═══ Task inputs

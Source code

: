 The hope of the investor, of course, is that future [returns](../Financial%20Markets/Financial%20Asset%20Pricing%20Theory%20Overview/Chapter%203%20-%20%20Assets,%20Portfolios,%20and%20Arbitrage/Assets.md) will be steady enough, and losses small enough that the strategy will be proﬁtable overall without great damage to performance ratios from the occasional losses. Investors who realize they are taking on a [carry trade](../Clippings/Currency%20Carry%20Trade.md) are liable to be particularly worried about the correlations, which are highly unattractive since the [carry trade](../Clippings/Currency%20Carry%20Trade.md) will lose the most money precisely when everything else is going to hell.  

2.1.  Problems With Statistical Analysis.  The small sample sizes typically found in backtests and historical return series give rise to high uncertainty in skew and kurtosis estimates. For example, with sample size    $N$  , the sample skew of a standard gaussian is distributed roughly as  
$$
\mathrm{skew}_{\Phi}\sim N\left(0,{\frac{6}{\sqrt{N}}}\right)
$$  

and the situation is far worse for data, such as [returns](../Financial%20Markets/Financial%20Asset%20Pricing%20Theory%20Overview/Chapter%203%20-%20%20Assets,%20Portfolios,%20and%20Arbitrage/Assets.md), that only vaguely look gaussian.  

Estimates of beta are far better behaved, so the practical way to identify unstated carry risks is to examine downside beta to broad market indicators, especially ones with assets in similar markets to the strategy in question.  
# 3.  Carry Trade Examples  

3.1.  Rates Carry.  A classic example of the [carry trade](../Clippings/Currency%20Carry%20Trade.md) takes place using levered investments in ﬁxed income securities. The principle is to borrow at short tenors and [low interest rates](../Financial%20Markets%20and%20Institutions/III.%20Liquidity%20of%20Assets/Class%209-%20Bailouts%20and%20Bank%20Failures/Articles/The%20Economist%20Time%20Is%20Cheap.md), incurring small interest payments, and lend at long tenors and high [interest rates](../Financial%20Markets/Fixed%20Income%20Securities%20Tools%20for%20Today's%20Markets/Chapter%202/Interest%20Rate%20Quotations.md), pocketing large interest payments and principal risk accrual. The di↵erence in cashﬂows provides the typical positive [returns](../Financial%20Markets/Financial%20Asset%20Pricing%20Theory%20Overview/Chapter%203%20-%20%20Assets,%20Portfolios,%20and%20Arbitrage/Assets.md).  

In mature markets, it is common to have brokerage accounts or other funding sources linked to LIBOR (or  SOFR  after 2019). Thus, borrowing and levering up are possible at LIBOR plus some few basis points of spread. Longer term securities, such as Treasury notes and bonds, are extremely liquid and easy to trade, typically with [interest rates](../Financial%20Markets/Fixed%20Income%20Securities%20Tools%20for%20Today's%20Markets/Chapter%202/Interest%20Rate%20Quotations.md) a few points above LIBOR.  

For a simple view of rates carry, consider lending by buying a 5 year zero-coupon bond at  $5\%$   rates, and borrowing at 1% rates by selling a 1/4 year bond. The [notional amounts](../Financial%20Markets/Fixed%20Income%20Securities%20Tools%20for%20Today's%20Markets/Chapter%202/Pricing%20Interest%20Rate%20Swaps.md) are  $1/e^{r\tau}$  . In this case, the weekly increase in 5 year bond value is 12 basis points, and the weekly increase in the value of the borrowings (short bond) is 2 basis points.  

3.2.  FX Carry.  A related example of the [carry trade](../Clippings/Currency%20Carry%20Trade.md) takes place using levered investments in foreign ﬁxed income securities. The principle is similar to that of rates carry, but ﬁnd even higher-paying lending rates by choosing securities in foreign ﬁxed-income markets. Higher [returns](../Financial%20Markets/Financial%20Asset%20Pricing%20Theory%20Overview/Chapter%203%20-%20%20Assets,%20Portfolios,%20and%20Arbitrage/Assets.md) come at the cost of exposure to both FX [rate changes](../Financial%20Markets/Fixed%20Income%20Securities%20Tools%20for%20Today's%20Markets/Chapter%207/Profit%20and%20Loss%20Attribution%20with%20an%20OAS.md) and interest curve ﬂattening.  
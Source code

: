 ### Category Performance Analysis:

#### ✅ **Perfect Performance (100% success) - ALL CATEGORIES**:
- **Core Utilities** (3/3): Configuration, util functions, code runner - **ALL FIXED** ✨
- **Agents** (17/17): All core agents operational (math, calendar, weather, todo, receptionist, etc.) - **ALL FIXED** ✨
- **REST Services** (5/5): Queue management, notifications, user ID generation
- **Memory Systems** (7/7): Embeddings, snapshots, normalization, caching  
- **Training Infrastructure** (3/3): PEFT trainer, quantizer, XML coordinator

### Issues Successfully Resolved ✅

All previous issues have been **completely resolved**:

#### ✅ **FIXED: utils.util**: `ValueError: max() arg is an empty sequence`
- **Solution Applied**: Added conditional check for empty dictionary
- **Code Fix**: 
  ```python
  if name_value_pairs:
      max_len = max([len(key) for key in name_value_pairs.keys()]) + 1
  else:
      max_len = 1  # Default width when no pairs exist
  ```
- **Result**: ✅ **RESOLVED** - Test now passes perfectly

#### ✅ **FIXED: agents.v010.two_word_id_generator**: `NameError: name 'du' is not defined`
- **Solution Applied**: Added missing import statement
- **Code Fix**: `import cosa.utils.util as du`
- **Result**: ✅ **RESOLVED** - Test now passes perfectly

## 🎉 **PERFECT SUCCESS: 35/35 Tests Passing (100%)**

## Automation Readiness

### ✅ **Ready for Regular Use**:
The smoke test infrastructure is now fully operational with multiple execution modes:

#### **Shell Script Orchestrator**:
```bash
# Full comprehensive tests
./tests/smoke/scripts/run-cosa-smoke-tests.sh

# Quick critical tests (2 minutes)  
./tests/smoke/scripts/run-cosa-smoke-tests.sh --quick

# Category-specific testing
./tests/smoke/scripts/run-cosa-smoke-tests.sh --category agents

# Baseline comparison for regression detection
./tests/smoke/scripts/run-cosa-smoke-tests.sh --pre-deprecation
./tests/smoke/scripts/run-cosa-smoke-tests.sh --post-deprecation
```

══════
═══ Task inputs

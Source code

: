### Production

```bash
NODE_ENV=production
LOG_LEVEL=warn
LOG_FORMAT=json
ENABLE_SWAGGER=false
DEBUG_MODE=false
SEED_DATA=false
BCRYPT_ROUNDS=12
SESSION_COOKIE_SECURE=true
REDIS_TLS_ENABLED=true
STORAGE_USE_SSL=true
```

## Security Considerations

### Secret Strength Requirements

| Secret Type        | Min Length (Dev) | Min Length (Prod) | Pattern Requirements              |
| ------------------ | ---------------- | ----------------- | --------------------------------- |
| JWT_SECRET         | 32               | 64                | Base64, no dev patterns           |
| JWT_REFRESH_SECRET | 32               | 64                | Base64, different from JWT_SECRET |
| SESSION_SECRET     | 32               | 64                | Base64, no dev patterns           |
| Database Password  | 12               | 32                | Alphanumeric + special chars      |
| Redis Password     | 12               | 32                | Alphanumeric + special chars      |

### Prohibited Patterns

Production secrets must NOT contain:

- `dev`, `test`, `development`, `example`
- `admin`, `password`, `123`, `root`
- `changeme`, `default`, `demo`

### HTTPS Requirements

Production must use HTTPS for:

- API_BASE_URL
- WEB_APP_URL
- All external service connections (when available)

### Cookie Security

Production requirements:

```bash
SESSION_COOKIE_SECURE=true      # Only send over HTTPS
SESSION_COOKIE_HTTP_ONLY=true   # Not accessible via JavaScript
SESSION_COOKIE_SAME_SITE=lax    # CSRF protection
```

══════
═══ Task inputs

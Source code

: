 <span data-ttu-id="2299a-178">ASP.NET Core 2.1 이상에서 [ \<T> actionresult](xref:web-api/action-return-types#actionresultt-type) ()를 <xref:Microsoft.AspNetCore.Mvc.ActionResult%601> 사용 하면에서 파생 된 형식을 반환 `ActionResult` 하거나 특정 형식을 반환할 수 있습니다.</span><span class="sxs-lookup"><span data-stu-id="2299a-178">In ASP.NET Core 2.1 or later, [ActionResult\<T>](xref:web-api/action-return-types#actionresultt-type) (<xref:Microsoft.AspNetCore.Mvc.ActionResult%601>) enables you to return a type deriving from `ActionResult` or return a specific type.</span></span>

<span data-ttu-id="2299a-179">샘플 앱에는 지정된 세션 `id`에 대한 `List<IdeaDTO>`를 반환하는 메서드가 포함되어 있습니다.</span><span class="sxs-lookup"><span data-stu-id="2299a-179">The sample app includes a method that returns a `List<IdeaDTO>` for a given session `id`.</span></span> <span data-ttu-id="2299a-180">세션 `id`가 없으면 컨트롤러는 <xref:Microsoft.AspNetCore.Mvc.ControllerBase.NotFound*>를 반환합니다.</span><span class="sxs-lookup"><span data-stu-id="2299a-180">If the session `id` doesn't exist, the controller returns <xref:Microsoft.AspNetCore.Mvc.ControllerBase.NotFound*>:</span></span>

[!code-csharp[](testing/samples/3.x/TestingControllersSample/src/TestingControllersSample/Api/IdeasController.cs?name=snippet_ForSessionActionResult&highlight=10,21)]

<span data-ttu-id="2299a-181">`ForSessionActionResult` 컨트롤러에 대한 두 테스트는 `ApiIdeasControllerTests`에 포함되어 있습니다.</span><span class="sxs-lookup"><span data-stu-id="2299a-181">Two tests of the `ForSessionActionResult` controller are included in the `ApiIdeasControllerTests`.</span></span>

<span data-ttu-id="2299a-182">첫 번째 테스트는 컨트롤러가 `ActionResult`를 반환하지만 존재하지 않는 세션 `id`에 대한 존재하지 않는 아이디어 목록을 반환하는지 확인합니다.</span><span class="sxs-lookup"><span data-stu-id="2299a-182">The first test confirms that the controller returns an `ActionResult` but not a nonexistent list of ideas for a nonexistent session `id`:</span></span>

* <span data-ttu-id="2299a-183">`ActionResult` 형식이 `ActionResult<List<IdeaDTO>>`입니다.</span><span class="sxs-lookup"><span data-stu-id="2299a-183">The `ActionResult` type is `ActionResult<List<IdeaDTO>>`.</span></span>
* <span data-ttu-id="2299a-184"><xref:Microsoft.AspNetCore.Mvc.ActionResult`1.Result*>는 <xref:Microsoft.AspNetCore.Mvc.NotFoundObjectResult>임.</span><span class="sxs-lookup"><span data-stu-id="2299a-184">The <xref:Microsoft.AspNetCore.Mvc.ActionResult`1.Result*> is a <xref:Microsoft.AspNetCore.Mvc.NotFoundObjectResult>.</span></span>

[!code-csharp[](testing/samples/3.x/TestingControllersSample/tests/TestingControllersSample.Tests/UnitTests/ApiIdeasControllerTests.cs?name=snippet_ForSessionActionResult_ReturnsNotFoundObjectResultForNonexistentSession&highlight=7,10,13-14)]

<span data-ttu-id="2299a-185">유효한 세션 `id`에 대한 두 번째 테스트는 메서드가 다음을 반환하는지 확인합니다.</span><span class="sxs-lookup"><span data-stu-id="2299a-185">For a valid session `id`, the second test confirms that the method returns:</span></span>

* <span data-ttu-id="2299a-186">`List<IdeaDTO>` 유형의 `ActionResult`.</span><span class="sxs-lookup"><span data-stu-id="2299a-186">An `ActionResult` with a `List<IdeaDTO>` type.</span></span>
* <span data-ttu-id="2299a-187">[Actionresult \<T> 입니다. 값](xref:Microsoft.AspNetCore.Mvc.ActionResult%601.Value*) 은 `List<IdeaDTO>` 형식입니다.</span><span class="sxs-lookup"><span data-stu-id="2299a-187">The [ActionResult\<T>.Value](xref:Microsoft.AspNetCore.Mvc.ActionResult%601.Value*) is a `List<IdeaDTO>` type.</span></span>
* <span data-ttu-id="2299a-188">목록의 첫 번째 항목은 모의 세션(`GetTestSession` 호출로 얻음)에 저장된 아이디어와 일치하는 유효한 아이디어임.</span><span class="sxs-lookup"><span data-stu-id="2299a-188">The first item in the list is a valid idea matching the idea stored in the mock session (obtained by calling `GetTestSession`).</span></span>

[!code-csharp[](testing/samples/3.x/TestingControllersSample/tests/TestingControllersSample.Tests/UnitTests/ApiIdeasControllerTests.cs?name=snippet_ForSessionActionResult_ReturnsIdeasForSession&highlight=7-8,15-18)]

══════

**What you have to do**
Working from the entries above, find every line in which the word "chars" occurs and copy it.

**Output below**
| Database Password  | 12               | 32                | Alphanumeric + special chars      |
| Redis Password     | 12               | 32                | Alphanumeric + special chars      |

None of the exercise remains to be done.